Within “Trojan Euphoria,” Monzó also subverts traditional methods when unveiling character backstory. As in most of his writing, the protagonist here is not referred to by name, but by personal characteristic: “The man who experienced a degree of religious faith as a child.” And as the man segues from one seemingly innocuous situation to the next, his bad luck leading to his life crumbling around him, Monzó reveals the man’s history by plugging in new characteristics to his description. Soon, the man is one “who’d been interested in mathematics as a child, as well as enjoying a degree of religious faith,” and as the paragraphs accumulate, he becomes “The man who had his first girlfriend at the age of fifteen,” “The man who received his first paycheck at sixteen,” “The man who didn’t finish his masters,” “The man who regularly played foosball for three years with his work colleagues,” and so on. With each new addition, Monzó rounds his character in a playful manner that carves out an element of pathos in the reader while nodding to the title image of a Trojan horse: an innocent object containing more than one expects.

The second story at the collection’s center, “Half-Twelvish,” is presented almost entirely in dialogue. This is not the only story in Why, Why, Why? that uses dialogue to propel its plot, yet it is the most accomplished, as the author establishes a well-worn premise and pushes it to unexpected extremes. In this case, the two voices in conversation are secret lovers speaking over the phone. The woman claims to be calling from a pay phone (though she switches to a bar mid-story), and the man is at home with his wife. When the man’s wife is in earshot, he changes his patter to pretend he’s speaking to a male friend about cars, and when the woman’s partner draws near, she pretends to be talking to a female friend about books. The shifts are funny, and they perfectly collide when both lovers are forced to speak in code at the same time:

“Hey, I told you. It uses much less gas than the other one.”

“But the heroine of Love in the Afternoon is much more realistic.”

“How is it a company like Peugeot didn’t anticipate something like that?”

“But that was in We’re All Equal Now. Right?”

The entire conversation is a seminar in diversion, as the duo veers around simple answers, yet Monzó uses this story to lampoon the very premise of the “secret lover phone call” by making bizarre narrative leaps, as well. To say much more would ruin the pleasure of reading the story, but it is safe to say that by the end, both characters admit to a fair amount of smoke and mirrors. Nothing is as it seems.
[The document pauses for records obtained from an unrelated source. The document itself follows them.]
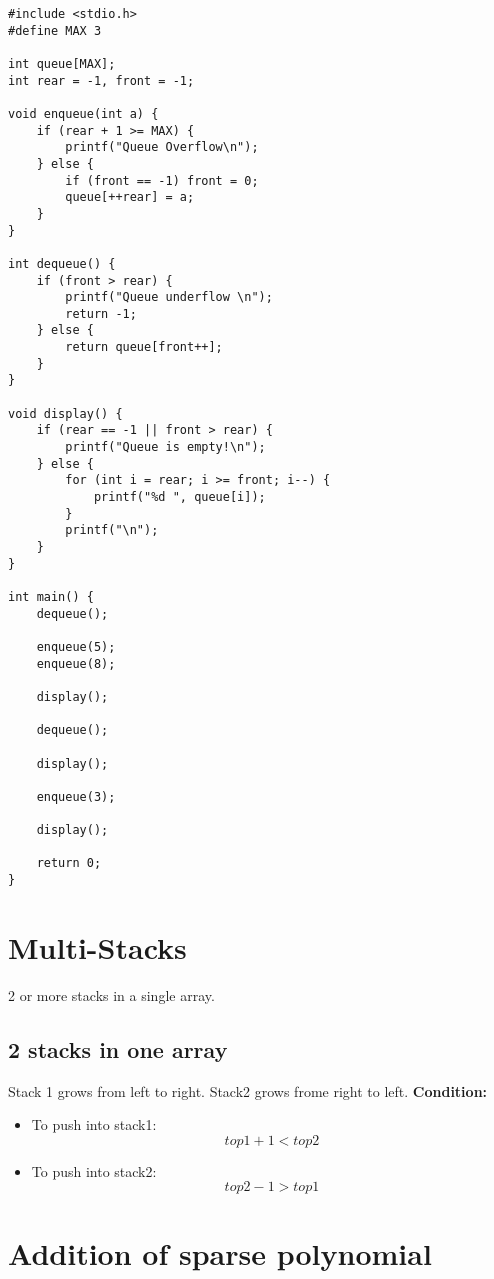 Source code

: \documentclass{article}
\begin{document}
\begin{lstlisting}[caption={Implementation of Queue}]
#include <stdio.h>
#define MAX 3

int queue[MAX];
int rear = -1, front = -1;

void enqueue(int a) {
    if (rear + 1 >= MAX) {
        printf("Queue Overflow\n");
    } else {
        if (front == -1) front = 0;
        queue[++rear] = a;
    }
}

int dequeue() {
    if (front > rear) {
        printf("Queue underflow \n");
        return -1;
    } else {
        return queue[front++];
    }
}

void display() {
    if (rear == -1 || front > rear) {
        printf("Queue is empty!\n");
    } else {
        for (int i = rear; i >= front; i--) {
            printf("%d ", queue[i]);
        }
        printf("\n");
    }
}

int main() {
    dequeue();

    enqueue(5);
    enqueue(8);

    display();

    dequeue();

    display();

    enqueue(3);

    display();

    return 0;
}

\end{lstlisting}

\section{Multi-Stacks}
2 or more stacks in a single array.

\subsection{2 stacks in one array}

Stack 1 grows from left to right.
Stack2 grows frome right to left. \textbf{Condition:}

\begin{itemize}
    \item To push into stack1: \[top1 + 1 < top2\]
    \item To push into stack2: \[top2 - 1 > top1\]
\end{itemize}

\section{Addition of sparse polynomial}
\end{document}
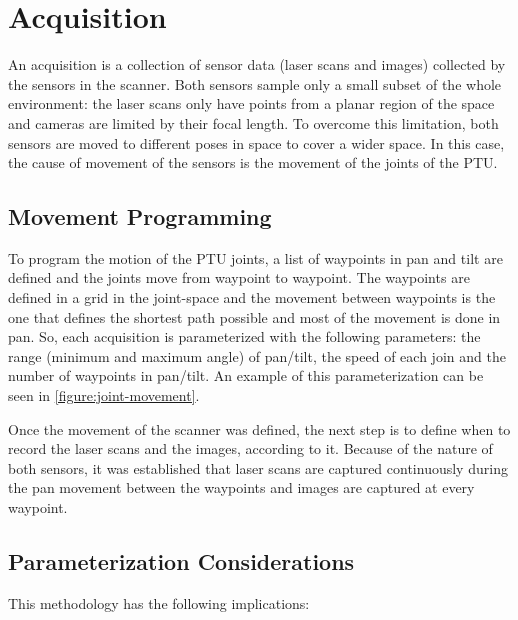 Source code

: \section{Acquisition}
\label{section:acquisition}

An acquisition is a collection of sensor data (laser scans and images) collected by the sensors in the scanner. Both sensors sample only a small subset of the whole environment: the laser scans only have points from a planar region of the space and cameras are limited by their focal length. To overcome this limitation, both sensors are moved to different poses in space to cover a wider space. In this case, the cause of movement of the sensors is the movement of the joints of the PTU. 

\subsection{Movement Programming}

To program the motion of the PTU joints, a list of waypoints in pan and tilt are defined and the joints move from waypoint to waypoint. The waypoints are defined in a grid in the joint-space and the movement between waypoints is the one that defines the shortest path possible and most of the movement is done in pan. So, each acquisition is parameterized with the following parameters: the range (minimum and maximum angle) of pan/tilt, the speed of each join and the number of waypoints in pan/tilt. An example of this parameterization can be seen in \cref{figure:joint-movement}.

Once the movement of the scanner was defined, the next step is to define when to record the laser scans and the images, according to it. Because of the nature of both sensors, it was established that laser scans are captured continuously during the pan movement between the waypoints and images are captured at every waypoint.



\subsection{Parameterization Considerations}

This methodology has the following implications:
Though not every story in the book sticks the landing, the collection offers the reader a chance to see an expert storyteller in action. The metafictional closer, “The Story,” spotlights an author who writes the perfect story, but when he cannot conjure a suitable title, he destroys the pages, “rip[ping] them down the middle.” For short story lovers, we can be glad Quim Monzó has refrained from punishing his own work with such obliteration, and in Why, Why, Why?, Open Letter Books continues its streak of bringing the author’s strange and sharp stories to English audiences.